■ **WHAT TO PRODUCE**: Give only the number of lines in these records that contain the word "observing".

Saved data entries
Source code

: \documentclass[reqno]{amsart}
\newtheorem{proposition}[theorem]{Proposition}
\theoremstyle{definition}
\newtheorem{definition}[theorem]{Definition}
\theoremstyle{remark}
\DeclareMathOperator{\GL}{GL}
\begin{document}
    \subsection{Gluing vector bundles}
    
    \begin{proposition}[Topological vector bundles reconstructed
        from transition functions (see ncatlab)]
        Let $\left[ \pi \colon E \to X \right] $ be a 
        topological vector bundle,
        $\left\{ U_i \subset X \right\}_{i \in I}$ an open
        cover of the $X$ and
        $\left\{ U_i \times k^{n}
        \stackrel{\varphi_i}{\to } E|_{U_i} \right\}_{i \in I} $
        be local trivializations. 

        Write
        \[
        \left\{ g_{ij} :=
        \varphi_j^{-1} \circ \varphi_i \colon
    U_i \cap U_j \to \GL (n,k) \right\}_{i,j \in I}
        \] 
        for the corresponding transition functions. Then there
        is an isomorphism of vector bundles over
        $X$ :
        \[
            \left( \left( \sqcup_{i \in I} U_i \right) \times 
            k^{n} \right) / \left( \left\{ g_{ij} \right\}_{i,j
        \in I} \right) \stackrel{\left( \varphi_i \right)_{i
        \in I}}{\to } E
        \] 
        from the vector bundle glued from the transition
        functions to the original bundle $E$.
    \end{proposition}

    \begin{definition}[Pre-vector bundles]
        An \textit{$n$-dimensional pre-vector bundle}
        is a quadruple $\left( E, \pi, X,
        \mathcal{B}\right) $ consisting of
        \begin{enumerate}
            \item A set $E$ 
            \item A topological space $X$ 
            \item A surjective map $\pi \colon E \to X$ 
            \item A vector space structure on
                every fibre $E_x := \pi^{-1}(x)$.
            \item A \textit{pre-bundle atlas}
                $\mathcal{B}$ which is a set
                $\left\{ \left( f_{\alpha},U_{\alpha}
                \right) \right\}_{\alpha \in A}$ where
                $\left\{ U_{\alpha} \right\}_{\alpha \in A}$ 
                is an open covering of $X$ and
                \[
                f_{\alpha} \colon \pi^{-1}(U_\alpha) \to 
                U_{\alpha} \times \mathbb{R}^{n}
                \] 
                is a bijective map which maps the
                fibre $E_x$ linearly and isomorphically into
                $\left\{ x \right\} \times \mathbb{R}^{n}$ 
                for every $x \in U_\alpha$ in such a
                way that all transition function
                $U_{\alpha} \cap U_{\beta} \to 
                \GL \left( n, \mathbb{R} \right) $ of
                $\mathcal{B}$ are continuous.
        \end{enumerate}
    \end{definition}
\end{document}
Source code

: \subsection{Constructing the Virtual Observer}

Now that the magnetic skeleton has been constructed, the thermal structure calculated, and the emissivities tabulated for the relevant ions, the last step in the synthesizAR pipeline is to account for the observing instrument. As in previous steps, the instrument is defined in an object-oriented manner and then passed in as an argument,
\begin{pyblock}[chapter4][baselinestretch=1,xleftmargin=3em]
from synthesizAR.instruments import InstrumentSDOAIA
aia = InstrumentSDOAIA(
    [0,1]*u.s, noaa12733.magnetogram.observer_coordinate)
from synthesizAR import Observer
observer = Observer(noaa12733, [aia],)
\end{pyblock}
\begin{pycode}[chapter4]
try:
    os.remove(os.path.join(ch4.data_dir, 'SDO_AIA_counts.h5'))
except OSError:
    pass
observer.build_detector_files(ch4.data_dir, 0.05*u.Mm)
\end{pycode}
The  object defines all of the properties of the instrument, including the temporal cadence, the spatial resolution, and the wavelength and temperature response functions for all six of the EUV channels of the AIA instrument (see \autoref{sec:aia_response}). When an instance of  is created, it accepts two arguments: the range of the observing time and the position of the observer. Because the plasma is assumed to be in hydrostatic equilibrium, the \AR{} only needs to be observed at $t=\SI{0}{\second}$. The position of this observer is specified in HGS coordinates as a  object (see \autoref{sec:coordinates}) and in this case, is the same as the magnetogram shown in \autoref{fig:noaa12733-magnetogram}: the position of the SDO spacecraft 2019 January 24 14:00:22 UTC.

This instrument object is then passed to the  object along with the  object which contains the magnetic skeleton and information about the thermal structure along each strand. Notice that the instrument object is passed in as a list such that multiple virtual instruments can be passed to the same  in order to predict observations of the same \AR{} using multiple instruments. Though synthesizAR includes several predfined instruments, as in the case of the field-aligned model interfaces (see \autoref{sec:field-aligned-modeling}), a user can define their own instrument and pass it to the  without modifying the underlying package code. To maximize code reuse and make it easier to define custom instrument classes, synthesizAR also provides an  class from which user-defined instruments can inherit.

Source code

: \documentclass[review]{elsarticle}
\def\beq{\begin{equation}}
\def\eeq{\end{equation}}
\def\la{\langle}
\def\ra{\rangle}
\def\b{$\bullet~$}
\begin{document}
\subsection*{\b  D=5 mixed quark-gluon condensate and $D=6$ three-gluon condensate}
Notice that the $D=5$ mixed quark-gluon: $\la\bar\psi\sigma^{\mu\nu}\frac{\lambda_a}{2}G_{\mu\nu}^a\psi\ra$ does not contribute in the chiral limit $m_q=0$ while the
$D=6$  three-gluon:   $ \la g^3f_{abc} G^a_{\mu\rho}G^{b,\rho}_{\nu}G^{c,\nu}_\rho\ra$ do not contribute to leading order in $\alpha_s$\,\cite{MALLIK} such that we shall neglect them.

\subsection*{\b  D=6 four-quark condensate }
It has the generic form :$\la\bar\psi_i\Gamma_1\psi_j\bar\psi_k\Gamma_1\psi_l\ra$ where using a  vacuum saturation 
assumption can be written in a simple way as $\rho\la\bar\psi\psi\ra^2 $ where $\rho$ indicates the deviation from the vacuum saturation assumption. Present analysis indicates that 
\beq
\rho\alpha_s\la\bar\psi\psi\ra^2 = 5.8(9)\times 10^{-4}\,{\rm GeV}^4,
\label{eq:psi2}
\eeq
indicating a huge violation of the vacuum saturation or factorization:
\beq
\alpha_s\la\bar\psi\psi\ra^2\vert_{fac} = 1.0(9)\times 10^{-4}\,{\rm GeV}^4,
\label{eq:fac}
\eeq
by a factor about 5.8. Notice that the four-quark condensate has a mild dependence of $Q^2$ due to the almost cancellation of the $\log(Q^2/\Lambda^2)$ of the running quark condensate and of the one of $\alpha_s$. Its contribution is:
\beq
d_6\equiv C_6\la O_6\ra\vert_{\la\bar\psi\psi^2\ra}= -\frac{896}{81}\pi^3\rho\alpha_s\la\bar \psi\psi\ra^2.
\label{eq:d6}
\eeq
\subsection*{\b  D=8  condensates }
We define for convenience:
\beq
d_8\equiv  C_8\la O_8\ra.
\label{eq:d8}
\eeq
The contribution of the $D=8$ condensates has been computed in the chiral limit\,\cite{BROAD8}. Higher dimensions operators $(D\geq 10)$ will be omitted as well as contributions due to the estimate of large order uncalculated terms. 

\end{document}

■ **ANSWER SPACE**: 2